### Assigned task
Report each line of the data that contains the string "transitant".

### Record extracts

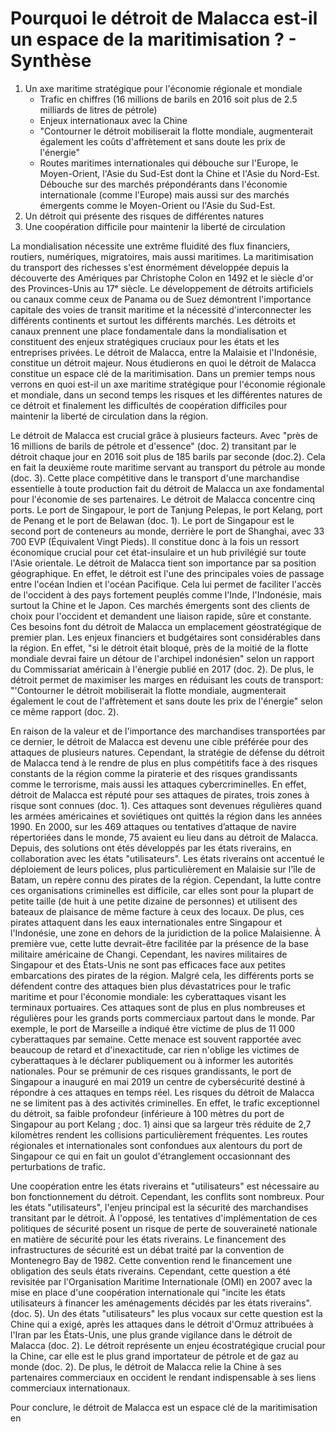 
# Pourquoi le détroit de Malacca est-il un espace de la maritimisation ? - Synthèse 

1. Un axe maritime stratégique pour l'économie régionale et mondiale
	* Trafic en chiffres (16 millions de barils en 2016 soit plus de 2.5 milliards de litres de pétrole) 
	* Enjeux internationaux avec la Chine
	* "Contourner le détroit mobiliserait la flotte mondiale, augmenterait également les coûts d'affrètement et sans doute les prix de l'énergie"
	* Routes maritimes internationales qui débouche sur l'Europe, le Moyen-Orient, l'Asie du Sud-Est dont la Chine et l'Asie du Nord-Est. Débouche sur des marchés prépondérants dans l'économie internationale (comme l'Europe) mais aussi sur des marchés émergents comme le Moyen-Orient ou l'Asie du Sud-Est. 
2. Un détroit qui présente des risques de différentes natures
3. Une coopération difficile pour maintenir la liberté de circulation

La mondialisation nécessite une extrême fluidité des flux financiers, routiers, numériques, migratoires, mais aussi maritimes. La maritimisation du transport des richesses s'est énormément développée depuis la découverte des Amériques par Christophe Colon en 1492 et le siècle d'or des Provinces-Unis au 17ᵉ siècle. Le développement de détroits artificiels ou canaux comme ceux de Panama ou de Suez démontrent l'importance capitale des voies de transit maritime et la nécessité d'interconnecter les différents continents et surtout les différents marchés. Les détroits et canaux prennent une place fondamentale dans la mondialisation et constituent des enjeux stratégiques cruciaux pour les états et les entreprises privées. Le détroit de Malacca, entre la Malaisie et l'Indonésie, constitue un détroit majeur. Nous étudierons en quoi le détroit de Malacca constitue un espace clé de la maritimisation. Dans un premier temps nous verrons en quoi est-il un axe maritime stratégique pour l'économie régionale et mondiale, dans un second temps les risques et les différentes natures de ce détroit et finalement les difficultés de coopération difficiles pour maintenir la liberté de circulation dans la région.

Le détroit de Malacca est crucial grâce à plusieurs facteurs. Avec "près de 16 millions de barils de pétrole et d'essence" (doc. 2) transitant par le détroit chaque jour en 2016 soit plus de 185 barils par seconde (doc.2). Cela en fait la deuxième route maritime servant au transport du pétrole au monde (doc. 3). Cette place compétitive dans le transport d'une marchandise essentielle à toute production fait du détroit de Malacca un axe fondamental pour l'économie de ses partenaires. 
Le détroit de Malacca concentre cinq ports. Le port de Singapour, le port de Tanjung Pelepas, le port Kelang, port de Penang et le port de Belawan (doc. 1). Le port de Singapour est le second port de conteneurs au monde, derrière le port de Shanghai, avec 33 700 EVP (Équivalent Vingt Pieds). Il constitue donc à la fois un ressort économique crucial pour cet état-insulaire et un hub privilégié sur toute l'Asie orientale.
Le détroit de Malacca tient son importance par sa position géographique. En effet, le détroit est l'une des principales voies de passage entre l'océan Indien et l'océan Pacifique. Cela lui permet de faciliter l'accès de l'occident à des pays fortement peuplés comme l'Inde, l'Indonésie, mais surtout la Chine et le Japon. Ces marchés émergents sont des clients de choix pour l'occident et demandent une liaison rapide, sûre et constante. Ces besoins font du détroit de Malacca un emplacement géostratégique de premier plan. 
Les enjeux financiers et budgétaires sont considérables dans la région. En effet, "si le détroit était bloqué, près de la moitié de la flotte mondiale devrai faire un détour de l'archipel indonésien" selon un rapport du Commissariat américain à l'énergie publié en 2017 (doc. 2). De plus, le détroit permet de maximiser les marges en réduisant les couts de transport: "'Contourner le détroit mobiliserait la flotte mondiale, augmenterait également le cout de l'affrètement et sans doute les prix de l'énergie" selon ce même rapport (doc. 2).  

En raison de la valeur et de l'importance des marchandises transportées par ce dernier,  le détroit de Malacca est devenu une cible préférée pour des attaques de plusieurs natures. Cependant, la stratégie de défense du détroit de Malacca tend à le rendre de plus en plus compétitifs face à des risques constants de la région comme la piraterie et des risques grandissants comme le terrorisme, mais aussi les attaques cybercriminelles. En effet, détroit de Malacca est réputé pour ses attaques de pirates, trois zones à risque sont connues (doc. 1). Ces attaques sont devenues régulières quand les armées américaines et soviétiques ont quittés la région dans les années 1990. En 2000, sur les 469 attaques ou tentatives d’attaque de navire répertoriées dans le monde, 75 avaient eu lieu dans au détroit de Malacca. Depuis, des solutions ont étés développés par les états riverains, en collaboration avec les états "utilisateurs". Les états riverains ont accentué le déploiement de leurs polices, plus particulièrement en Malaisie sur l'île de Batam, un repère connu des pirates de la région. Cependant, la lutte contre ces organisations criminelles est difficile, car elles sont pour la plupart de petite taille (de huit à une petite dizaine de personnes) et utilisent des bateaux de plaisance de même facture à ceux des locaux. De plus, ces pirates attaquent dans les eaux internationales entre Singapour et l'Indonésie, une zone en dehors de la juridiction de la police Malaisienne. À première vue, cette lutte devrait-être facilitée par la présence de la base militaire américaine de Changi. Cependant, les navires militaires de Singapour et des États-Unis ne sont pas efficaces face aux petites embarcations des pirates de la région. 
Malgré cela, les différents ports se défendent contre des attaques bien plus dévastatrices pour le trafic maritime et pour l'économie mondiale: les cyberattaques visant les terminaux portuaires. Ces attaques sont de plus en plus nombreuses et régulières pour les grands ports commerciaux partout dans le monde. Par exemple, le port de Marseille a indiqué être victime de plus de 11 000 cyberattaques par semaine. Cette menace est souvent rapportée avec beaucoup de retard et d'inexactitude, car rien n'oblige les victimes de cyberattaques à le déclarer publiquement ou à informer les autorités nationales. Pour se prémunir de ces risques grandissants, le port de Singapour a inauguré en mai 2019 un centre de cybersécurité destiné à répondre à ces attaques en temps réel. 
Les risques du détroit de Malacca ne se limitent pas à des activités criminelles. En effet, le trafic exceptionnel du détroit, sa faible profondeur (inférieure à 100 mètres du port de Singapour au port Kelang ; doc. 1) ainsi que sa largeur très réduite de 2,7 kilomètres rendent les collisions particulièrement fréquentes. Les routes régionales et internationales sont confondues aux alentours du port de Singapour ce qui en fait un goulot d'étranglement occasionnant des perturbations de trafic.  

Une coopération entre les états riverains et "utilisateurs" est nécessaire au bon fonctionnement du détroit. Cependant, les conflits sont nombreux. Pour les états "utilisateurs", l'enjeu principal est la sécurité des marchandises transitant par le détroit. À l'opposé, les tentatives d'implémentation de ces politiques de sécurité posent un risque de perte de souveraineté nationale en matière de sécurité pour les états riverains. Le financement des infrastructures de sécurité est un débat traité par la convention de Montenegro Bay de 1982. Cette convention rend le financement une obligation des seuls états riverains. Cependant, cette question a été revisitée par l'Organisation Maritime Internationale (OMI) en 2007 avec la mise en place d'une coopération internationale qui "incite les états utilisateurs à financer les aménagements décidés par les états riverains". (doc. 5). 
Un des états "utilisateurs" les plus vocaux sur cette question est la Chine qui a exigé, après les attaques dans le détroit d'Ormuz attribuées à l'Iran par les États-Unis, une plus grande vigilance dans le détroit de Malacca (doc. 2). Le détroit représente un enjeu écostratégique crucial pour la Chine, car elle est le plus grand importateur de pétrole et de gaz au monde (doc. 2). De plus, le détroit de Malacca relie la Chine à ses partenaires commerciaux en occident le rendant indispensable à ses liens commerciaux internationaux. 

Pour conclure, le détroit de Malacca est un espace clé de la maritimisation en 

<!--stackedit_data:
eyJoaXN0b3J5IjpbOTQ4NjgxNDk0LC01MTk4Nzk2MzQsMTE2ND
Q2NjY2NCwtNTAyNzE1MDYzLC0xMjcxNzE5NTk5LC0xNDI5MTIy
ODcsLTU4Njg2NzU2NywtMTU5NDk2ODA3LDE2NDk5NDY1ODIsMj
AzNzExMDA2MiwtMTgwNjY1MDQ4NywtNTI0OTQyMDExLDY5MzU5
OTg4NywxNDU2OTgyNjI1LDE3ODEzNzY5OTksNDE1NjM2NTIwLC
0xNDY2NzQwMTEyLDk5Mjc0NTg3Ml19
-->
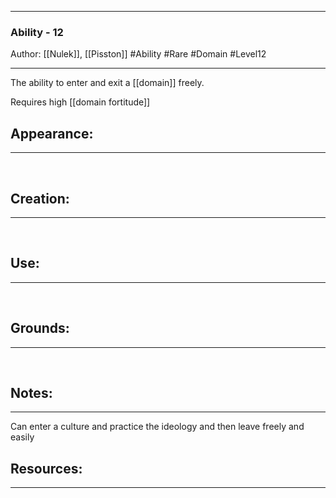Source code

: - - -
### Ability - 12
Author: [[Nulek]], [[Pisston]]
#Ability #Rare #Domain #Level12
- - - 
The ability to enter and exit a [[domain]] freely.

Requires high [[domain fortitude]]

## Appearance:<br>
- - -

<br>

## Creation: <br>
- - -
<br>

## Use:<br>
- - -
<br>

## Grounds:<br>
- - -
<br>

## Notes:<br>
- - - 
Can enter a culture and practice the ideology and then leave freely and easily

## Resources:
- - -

### Result of the task
Le détroit de Malacca est crucial grâce à plusieurs facteurs. Avec "près de 16 millions de barils de pétrole et d'essence" (doc. 2) transitant par le détroit chaque jour en 2016 soit plus de 185 barils par seconde (doc.2). Cela en fait la deuxième route maritime servant au transport du pétrole au monde (doc. 3). Cette place compétitive dans le transport d'une marchandise essentielle à toute production fait du détroit de Malacca un axe fondamental pour l'économie de ses partenaires. 
Une coopération entre les états riverains et "utilisateurs" est nécessaire au bon fonctionnement du détroit. Cependant, les conflits sont nombreux. Pour les états "utilisateurs", l'enjeu principal est la sécurité des marchandises transitant par le détroit. À l'opposé, les tentatives d'implémentation de ces politiques de sécurité posent un risque de perte de souveraineté nationale en matière de sécurité pour les états riverains. Le financement des infrastructures de sécurité est un débat traité par la convention de Montenegro Bay de 1982. Cette convention rend le financement une obligation des seuls états riverains. Cependant, cette question a été revisitée par l'Organisation Maritime Internationale (OMI) en 2007 avec la mise en place d'une coopération internationale qui "incite les états utilisateurs à financer les aménagements décidés par les états riverains". (doc. 5). 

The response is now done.